Still, Russia had made progress. The Duma did have real legislative powers, which it proceeded to use. During its 11-year history – there were four elections during that period – it included representatives from archreactionaries on the right to liberals and moderates in the center to revolutionaries – SRs, Mensheviks, and even Bolsheviks – on the left. Between 1906 and the start of World War I in 1914, the Duma enacted important legislation that, among other things, improved the condition of the peasantry, expanded primary and secondary education, and provided the factory working class with minimal protections.

The Duma did not make Russia a constitutional monarchy comparable to Great Britain, but its existence belied the claim in the Fundamental Laws that Nicholas II was still a “supreme autocrat.”

Nor was Russia’s progress limited to political change. Industrial growth, while less than what was achieved under Witte, continued at an impressive rate, and by the outbreak of World War I Russia ranked as the world’s fi fth-largest industrial power in terms of overall output. The most dramatic changes were in agriculture, where government policy took a new direction in mid-1906 under Prime Minister Peter Stolypin.

Stolypin called his policy the “wager on the strong,” by which he meant those peasants capable of achieving prosperity if given the chance. The “wager” was that if millions of peasants were freed from the restrictions imposed by their communes and other anachronistic limits left over from the emancipation, they would succeed and become property owners with something to lose. They would then turn into conservative supporters of the established order, much like peasants in western Europe tended to be. Freed from the inherent inefficiencies of communal ownership, they would also become far more productive and enrich Russia as they prospered. Stolypin’s program released peasants from obligatory membership in their communes, allowed them to claim their communal allotments as private property, and, finally, permitted them to consolidate their scattered strips of land into a single plot.
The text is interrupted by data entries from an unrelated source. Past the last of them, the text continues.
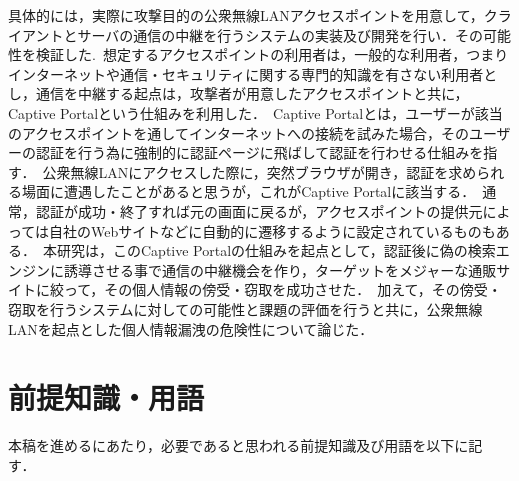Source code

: \documentclass[dvipdfmx]{jsarticle}
\begin{document}
        具体的には，実際に攻撃目的の公衆無線LANアクセスポイントを用意して，クライアントとサーバの通信の中継を行うシステムの実装及び開発を行い．その可能性を検証した.\
        想定するアクセスポイントの利用者は，一般的な利用者，つまりインターネットや通信・セキュリティに関する専門的知識を有さない利用者とし，通信を中継する起点は，攻撃者が用意したアクセスポイントと共に，Captive Portalという仕組みを利用した．\
        Captive Portalとは，ユーザーが該当のアクセスポイントを通してインターネットへの接続を試みた場合，そのユーザーの認証を行う為に強制的に認証ページに飛ばして認証を行わせる仕組みを指す．\
        公衆無線LANにアクセスした際に，突然ブラウザが開き，認証を求められる場面に遭遇したことがあると思うが，これがCaptive Portalに該当する．\
        通常，認証が成功・終了すれば元の画面に戻るが，アクセスポイントの提供元によっては自社のWebサイトなどに自動的に遷移するように設定されているものもある．\
        本研究は，このCaptive Portalの仕組みを起点として，認証後に偽の検索エンジンに誘導させる事で通信の中継機会を作り，ターゲットをメジャーな通販サイトに絞って，その個人情報の傍受・窃取を成功させた．\
        加えて，その傍受・窃取を行うシステムに対しての可能性と課題の評価を行うと共に，公衆無線LANを起点とした個人情報漏洩の危険性について論じた．\
    \section{前提知識・用語}
        本稿を進めるにあたり，必要であると思われる前提知識及び用語を以下に記す．\
\end{document}
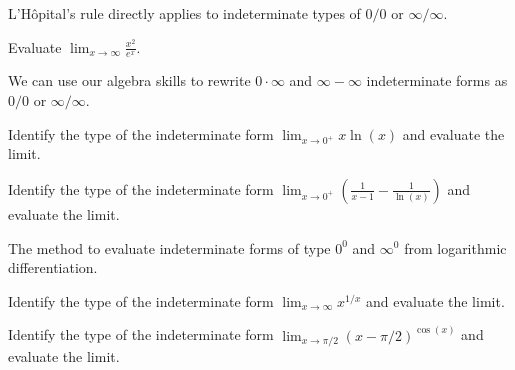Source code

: \documentclass[../main.tex]{subfiles}
\begin{document}
  L'H\^opital's rule directly applies to indeterminate types of \(0/0\) or \(\infty/\infty\).
  \begin{example}
    Evaluate \(\lim_{x \to \infty} \frac{x^{2}}{e^{x}}\).
  \end{example}

  
  \clearpage

  We can use our algebra skills to rewrite \(0 \cdot \infty\) and \(\infty - \infty\) indeterminate forms as \(0/0\) or \(\infty/\infty\).
  \begin{example}
    Identify the type of the indeterminate form  \(\lim_{x \to 0^{+}} x \ln(x)\) and evaluate the limit.
  \end{example}

  \begin{example}
    Identify the type of the indeterminate form  \(\lim_{x \to 0^{+}} \left(\frac{1}{x-1} - \frac{1}{\ln(x)}\right)\) and evaluate the limit.
  \end{example}

  The method to evaluate indeterminate forms of type \(0^{0}\) and \(\infty^{0}\)  from logarithmic differentiation.
  \begin{example}
    Identify the type of the indeterminate form \(\lim_{x \to \infty} x^{1/x}\) and evaluate the limit.
  \end{example}
  \clearpage

  \begin{example}
      Identify the type of the indeterminate form \(\lim_{x \to \pi/2} (x - \pi/2)^{\cos(x)}\) and evaluate the limit.
  \end{example}
\end{document}
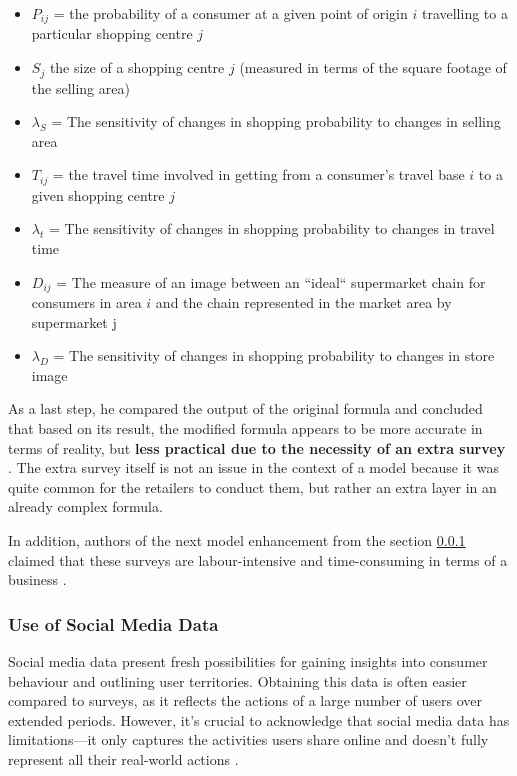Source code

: \begin{itemize}
    \item{$P_{ij}$ = the probability of a consumer at a given point of origin $i$ travelling to a particular shopping centre $j$}
    \item{$S_j$ the size of a shopping centre $j$ (measured in terms of the square footage of the selling area)}
    \item{$\lambda_S$ = The sensitivity of changes in shopping probability to changes in selling area}
    \item{$T_{ij}$ = the travel time involved in getting from a consumer's travel base $i$ to a given shopping centre $j$}
    \item{$\lambda_t$ = The sensitivity of changes in shopping probability to changes in travel time}
    \item{$D_{ij}$ = The measure of an image between an ``ideal`` supermarket chain for consumers in area $i$ and the chain represented in the market area by supermarket j}
    \item{$\lambda_D$ = The sensitivity of changes in shopping probability to changes in store image}
\end{itemize}

As a last step, he compared the output of the original formula and concluded that based on its result, the modified formula appears to be more accurate in terms of reality, but \textbf{less practical due to the necessity of an extra survey} \cite{stanley1976image}. The extra survey itself is not an issue in the context of a model because it was quite common for the retailers to conduct them, but rather an extra layer in an already complex formula. 

In addition, authors of the next model enhancement from the section \ref{label:huff-with-social-media} claimed that these surveys are labour-intensive and time-consuming in terms of a business \cite{wang2016evaluating}.

\subsubsection{Use of Social Media Data}
\label{label:huff-with-social-media}

Social media data present fresh possibilities for gaining insights into consumer behaviour and outlining user territories. Obtaining this data is often easier compared to surveys, as it reflects the actions of a large number of users over extended periods. However, it's crucial to acknowledge that social media data has limitations---it only captures the activities users share online and doesn't fully represent all their real-world actions \cite{wang2016evaluating}.


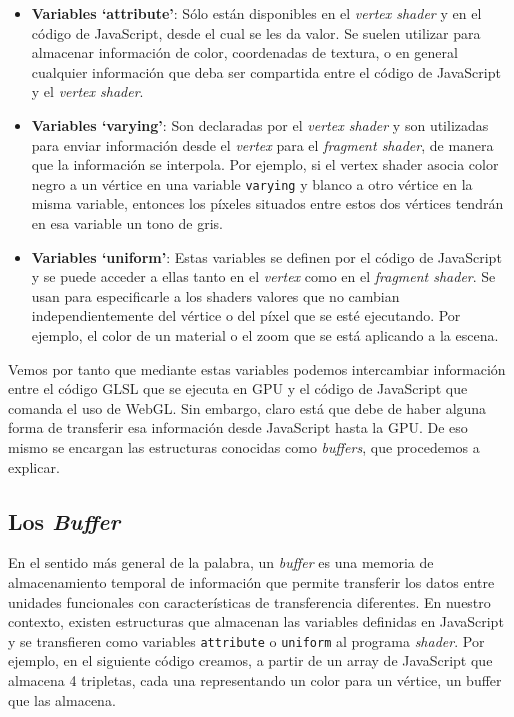 \begin{itemize}
    \item \textbf{Variables `attribute'}: Sólo están disponibles en el \textit{vertex shader} y en el código de JavaScript, desde el cual se les da valor. Se suelen utilizar para almacenar información de color, coordenadas de textura, o en general cualquier información que deba ser compartida entre el código de JavaScript y el \textit{vertex shader}.
    \item \textbf{Variables `varying'}: Son declaradas por el \textit{vertex shader} y son utilizadas para enviar información desde el \textit{vertex} para el \textit{fragment shader}, de manera que la información se interpola. Por ejemplo, si el vertex shader asocia color negro a un vértice en una variable \verb|varying| y blanco a otro vértice en la misma variable, entonces los píxeles situados entre estos dos vértices tendrán en esa variable un tono de gris.
    \item \textbf{Variables `uniform'}: Estas variables se definen por el código de JavaScript y se puede acceder a ellas tanto en el \textit{vertex} como en el \textit{fragment shader}. Se usan para especificarle a los shaders valores que no cambian independientemente del vértice o del píxel que se esté ejecutando. Por ejemplo, el color de un material o el zoom que se está aplicando a la escena.
\end{itemize}

Vemos por tanto que mediante estas variables podemos intercambiar información entre el código GLSL que se ejecuta en GPU y el código de JavaScript que comanda el uso de WebGL. Sin embargo, claro está que debe de haber alguna forma de transferir esa información desde JavaScript hasta la GPU. De eso mismo se encargan las estructuras conocidas como \textit{buffers}, que procedemos a explicar.

\subsection{Los \textit{Buffer}}
\label{subsection:buffer}

En el sentido más general de la palabra, un \textit{buffer} es una memoria de almacenamiento temporal de información que permite transferir los datos entre unidades funcionales con características de transferencia diferentes. En nuestro contexto, existen estructuras que almacenan las variables definidas en JavaScript y se transfieren como variables \verb|attribute| o \verb|uniform| al programa \textit{shader}. Por ejemplo, en el siguiente código creamos, a partir de un array de JavaScript que almacena 4 tripletas, cada una representando un color para un vértice, un buffer que las almacena.


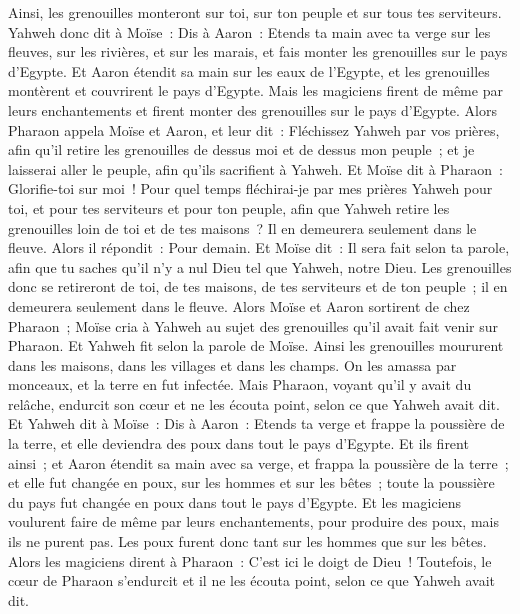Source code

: \begin{multicols}{2}
Ainsi, les grenouilles monteront sur toi, sur ton peuple et sur tous tes serviteurs.
\VerseOne{}Yahweh donc dit à Moïse~: Dis à Aaron~: Etends ta main avec ta verge sur les fleuves, sur les rivières, et sur les marais, et fais monter les grenouilles sur le pays d'Egypte.
Et Aaron étendit sa main sur les eaux de l'Egypte, et les grenouilles montèrent et couvrirent le pays d'Egypte.
Mais les magiciens firent de même par leurs enchantements et firent monter des grenouilles sur le pays d'Egypte.
Alors Pharaon appela Moïse et Aaron, et leur dit~: Fléchissez Yahweh par vos prières, afin qu'il retire les grenouilles de dessus moi et de dessus mon peuple~; et je laisserai aller le peuple, afin qu'ils sacrifient à Yahweh.
Et Moïse dit à Pharaon~: Glorifie-toi sur moi~! Pour quel temps fléchirai-je par mes prières Yahweh pour toi, et pour tes serviteurs et pour ton peuple, afin que Yahweh retire les grenouilles loin de toi et de tes maisons~? Il en demeurera seulement dans le fleuve.
Alors il répondit~: Pour demain. Et Moïse dit~: Il sera fait selon ta parole, afin que tu saches qu'il n'y a nul Dieu tel que Yahweh, notre Dieu.
Les grenouilles donc se retireront de toi, de tes maisons, de tes serviteurs et de ton peuple~; il en demeurera seulement dans le fleuve.
Alors Moïse et Aaron sortirent de chez Pharaon~; Moïse cria à Yahweh au sujet des grenouilles qu'il avait fait venir sur Pharaon.
Et Yahweh fit selon la parole de Moïse. Ainsi les grenouilles moururent dans les maisons, dans les villages et dans les champs.
On les amassa par monceaux, et la terre en fut infectée.
Mais Pharaon, voyant qu'il y avait du relâche, endurcit son cœur et ne les écouta point, selon ce que Yahweh avait dit.
Et Yahweh dit à Moïse~: Dis à Aaron~: Etends ta verge et frappe la poussière de la terre, et elle deviendra des poux dans tout le pays d'Egypte.
Et ils firent ainsi~; et Aaron étendit sa main avec sa verge, et frappa la poussière de la terre~; et elle fut changée en poux, sur les hommes et sur les bêtes~; toute la poussière du pays fut changée en poux dans tout le pays d'Egypte.
Et les magiciens voulurent faire de même par leurs enchantements, pour produire des poux, mais ils ne purent pas. Les poux furent donc tant sur les hommes que sur les bêtes.
Alors les magiciens dirent à Pharaon~: C'est ici le doigt de Dieu~! Toutefois, le cœur de Pharaon s'endurcit et il ne les écouta point, selon ce que Yahweh avait dit.

\end{multicols}

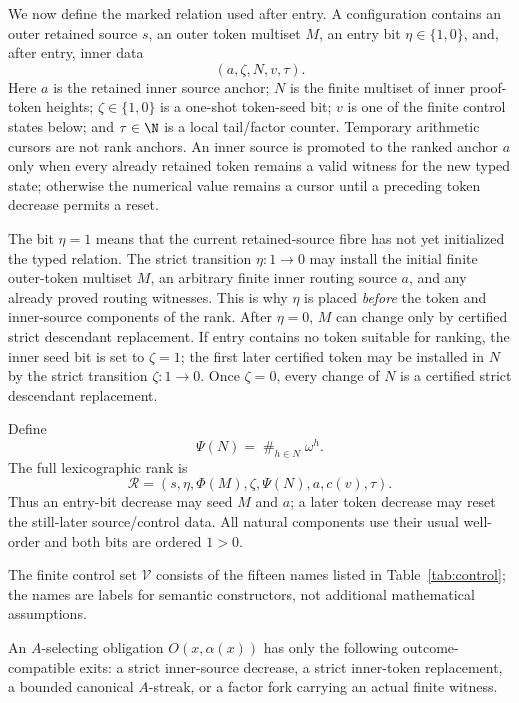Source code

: We now define the marked relation used after entry. A configuration contains
an outer retained source $s$, an outer token multiset $M$, an entry bit
$\eta\in\{1,0\}$, and, after entry, inner data
\[
  (a,\zeta,N,v,\tau).
\]
Here $a$ is the retained inner source anchor; $N$ is the finite multiset of
inner proof-token heights; $\zeta\in\{1,0\}$ is a one-shot token-seed bit;
$v$ is one of the finite control states below; and $\tau\in\N$ is a local
tail/factor counter. Temporary arithmetic cursors are not rank anchors. An inner source is promoted to the ranked anchor $a$ only when every already retained token remains a valid witness for the new typed state; otherwise the numerical value remains a cursor until a preceding token decrease permits a reset.

The bit $\eta=1$ means that the current retained-source fibre has not yet
initialized the typed relation. The strict transition $\eta:1\to0$ may
install the initial finite outer-token multiset $M$, an arbitrary finite inner
routing source $a$, and any already proved routing witnesses. This is why
$\eta$ is placed \emph{before} the token and inner-source components of the
rank. After $\eta=0$, $M$ can change only by certified strict descendant
replacement. If entry contains no token suitable for ranking, the inner
seed bit is set to $\zeta=1$; the first later certified token may be installed
in $N$ by the strict transition $\zeta:1\to0$. Once $\zeta=0$, every change of
$N$ is a certified strict descendant replacement.

Define
\[
  \Psi(N)=\mathop{\#}_{h\in N}\omega^h.
\]
The full lexicographic rank is
\begin{equation}\label{eq:full-rank}
  \mathcal R=(s,\eta,\Phi(M),\zeta,\Psi(N),a,c(v),\tau).
\end{equation}
Thus an entry-bit decrease may seed $M$ and $a$; a later token decrease may
reset the still-later source/control data. All natural components use their
usual well-order and both bits are ordered $1>0$.

The finite control set $\mathcal V$ consists of the fifteen names listed in Table~\ref{tab:control}; the names are labels for semantic constructors, not additional mathematical assumptions.

\begin{lemma}\label{lem:a-routing}
An $A$-selecting obligation $O(x,\alpha(x))$ has only the following
outcome-compatible exits: a strict inner-source decrease, a strict inner-token
replacement, a bounded canonical $A$-streak, or a factor fork carrying an
actual finite witness.
\end{lemma}

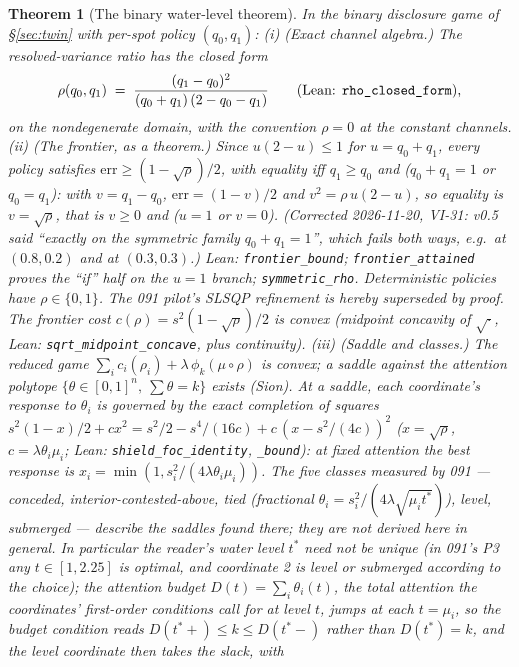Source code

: \documentclass[11pt]{article}
\newtheorem{theorem}{Theorem}
\theoremstyle{definition}
\begin{document}
\begin{theorem}[The binary water-level theorem]\label{thm:binary}
In the binary disclosure game of \S\ref{sec:twin} with per-spot
policy $(q_0, q_1)$:
\emph{(i) (Exact channel algebra.)} The resolved-variance ratio has
the closed form
\[
\rho(q_0, q_1) \;=\;
\frac{(q_1 - q_0)^2}{(q_0 + q_1)\,(2 - q_0 - q_1)}
\qquad\text{(Lean: \texttt{rho\_closed\_form}),}
\]
on the nondegenerate domain, with the convention $\rho = 0$ at the
constant channels.
\emph{(ii) (The frontier, as a theorem.)} Since $u(2-u)\le1$ for
$u = q_0+q_1$, every policy satisfies
$\mathrm{err} \ge (1-\sqrt\rho)/2$, with equality iff $q_1\ge q_0$
and ($q_0+q_1=1$ or $q_0=q_1$): with $v=q_1-q_0$, $\mathrm{err}=(1-v)/2$
and $v^2=\rho\,u(2-u)$, so equality is $v=\sqrt\rho$, that is $v\ge0$
and ($u=1$ or $v=0$). (Corrected 2026-11-20, VI-31: v0.5 said
``exactly on the symmetric family $q_0+q_1=1$'', which fails both ways,
e.g.\ at $(0.8,0.2)$ and at $(0.3,0.3)$.) Lean: \texttt{frontier\_bound};
\texttt{frontier\_attained} proves the ``if'' half on the $u=1$
branch; \texttt{symmetric\_rho}. Deterministic
policies have $\rho\in\{0,1\}$. The 091 pilot's SLSQP refinement is
hereby superseded by proof. The frontier cost
$c(\rho) = s^2(1-\sqrt\rho)/2$ is convex (midpoint concavity of
$\sqrt{\cdot}$, Lean: \texttt{sqrt\_midpoint\_concave}, plus
continuity).
\emph{(iii) (Saddle and classes.)} The reduced game
$\sum_i c_i(\rho_i) + \lambda\,\phi_k(\mu\circ\rho)$ is convex; a
saddle against the attention polytope
$\{\theta\in[0,1]^n,\ \sum\theta = k\}$ exists (Sion). At a saddle,
each coordinate's response to $\theta_i$ is governed by the exact
completion of squares
$s^2(1-x)/2 + cx^2 = s^2/2 - s^4/(16c) + c\,(x - s^2/(4c))^2$
($x=\sqrt\rho$, $c = \lambda\theta_i\mu_i$; Lean:
\texttt{shield\_foc\_identity}, \texttt{\_bound}): at fixed attention
the best response is $x_i=\min(1,s_i^2/(4\lambda\theta_i\mu_i))$. The
five classes measured by 091 --- conceded, interior-contested-above,
tied (fractional $\theta_i = s_i^2/(4\lambda\sqrt{\mu_i t^\ast})$),
level, submerged --- describe the saddles found there; they are
\emph{not derived here in general}. In particular the reader's water
level $t^\ast$ need not be unique (in 091's P3 any $t\in[1,2.25]$ is
optimal, and coordinate 2 is level or submerged according to the
choice); the attention budget $D(t)=\sum_i\theta_i(t)$, the total
attention the coordinates' first-order conditions call for at level
$t$, jumps at each $t=\mu_i$, so the
budget condition reads $D(t^\ast+)\le k\le D(t^\ast-)$ rather than
$D(t^\ast)=k$, and the level coordinate then takes the slack, with

\end{theorem}
\end{document}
When his program began in 1906, Stolypin said Russia needed 20 years of peace to transform the countryside. Indeed, after only 10 years the results were visible and impressive. By 1916, about half of all peasant households had left their communes and owned their land privately, and about 10 percent had consolidated their holdings into a single plot. But by then Stolypin’s program and everything else in Russia was under a dark cloud. One problem was that Stolypin, the guiding force behind the “wager on the strong,” was dead, the victim in 1911 of a revolutionary assassin’s bullet. Even worse, Russia was no longer at peace. Since 1914 the empire had been a belligerent in World War I, and it was beginning to buckle under a strain that even the most advanced European powers were finding hard to bear.